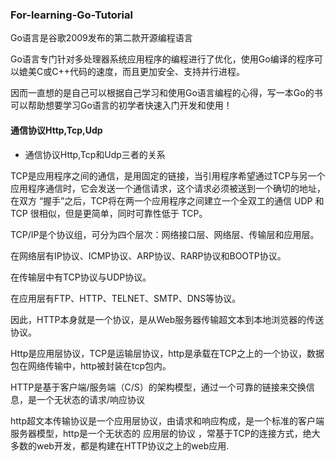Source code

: ### For-learning-Go-Tutorial

Go语言是谷歌2009发布的第二款开源编程语言

Go语言专门针对多处理器系统应用程序的编程进行了优化，使用Go编译的程序可以媲美C或C++代码的速度，而且更加安全、支持并行进程。

因而一直想的是自己可以根据自己学习和使用Go语言编程的心得，写一本Go的书可以帮助想要学习Go语言的初学者快速入门开发和使用！

#### 通信协议Http,Tcp,Udp

* 通信协议Http,Tcp和Udp三者的关系

TCP是应用程序之间的通信，是用固定的链接，当引用程序希望通过TCP与另一个应用程序通信时，它会发送一个通信请求，这个请求必须被送到一个确切的地址，在双方 “握手”之后，TCP将在两一个应用程序之间建立一个全双工的通信
UDP 和 TCP 很相似，但是更简单，同时可靠性低于 TCP。

TCP/IP是个协议组，可分为四个层次：网络接口层、网络层、传输层和应用层。

在网络层有IP协议、ICMP协议、ARP协议、RARP协议和BOOTP协议。

在传输层中有TCP协议与UDP协议。

在应用层有FTP、HTTP、TELNET、SMTP、DNS等协议。

因此，HTTP本身就是一个协议，是从Web服务器传输超文本到本地浏览器的传送协议。

Http是应用层协议，TCP是运输层协议，http是承载在TCP之上的一个协议，数据包在网络传输中，http被封装在tcp包内。

HTTP是基于客户端/服务端（C/S）的架构模型，通过一个可靠的链接来交换信息，是一个无状态的请求/响应协议

http超文本传输协议是一个应用层协议，由请求和响应构成，是一个标准的客户端服务器模型，http是一个无状态的 应用层的协议 ，常基于TCP的连接方式，绝大多数的web开发，都是构建在HTTP协议之上的web应用.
_____
*What to work on*
Your answer must be the line containing "因此，HTTP本身就是一个协" through the last line above, copied exactly, with nothing added.

*Answer area*
因此，HTTP本身就是一个协议，是从Web服务器传输超文本到本地浏览器的传送协议。

Http是应用层协议，TCP是运输层协议，http是承载在TCP之上的一个协议，数据包在网络传输中，http被封装在tcp包内。

HTTP是基于客户端/服务端（C/S）的架构模型，通过一个可靠的链接来交换信息，是一个无状态的请求/响应协议

http超文本传输协议是一个应用层协议，由请求和响应构成，是一个标准的客户端服务器模型，http是一个无状态的 应用层的协议 ，常基于TCP的连接方式，绝大多数的web开发，都是构建在HTTP协议之上的web应用.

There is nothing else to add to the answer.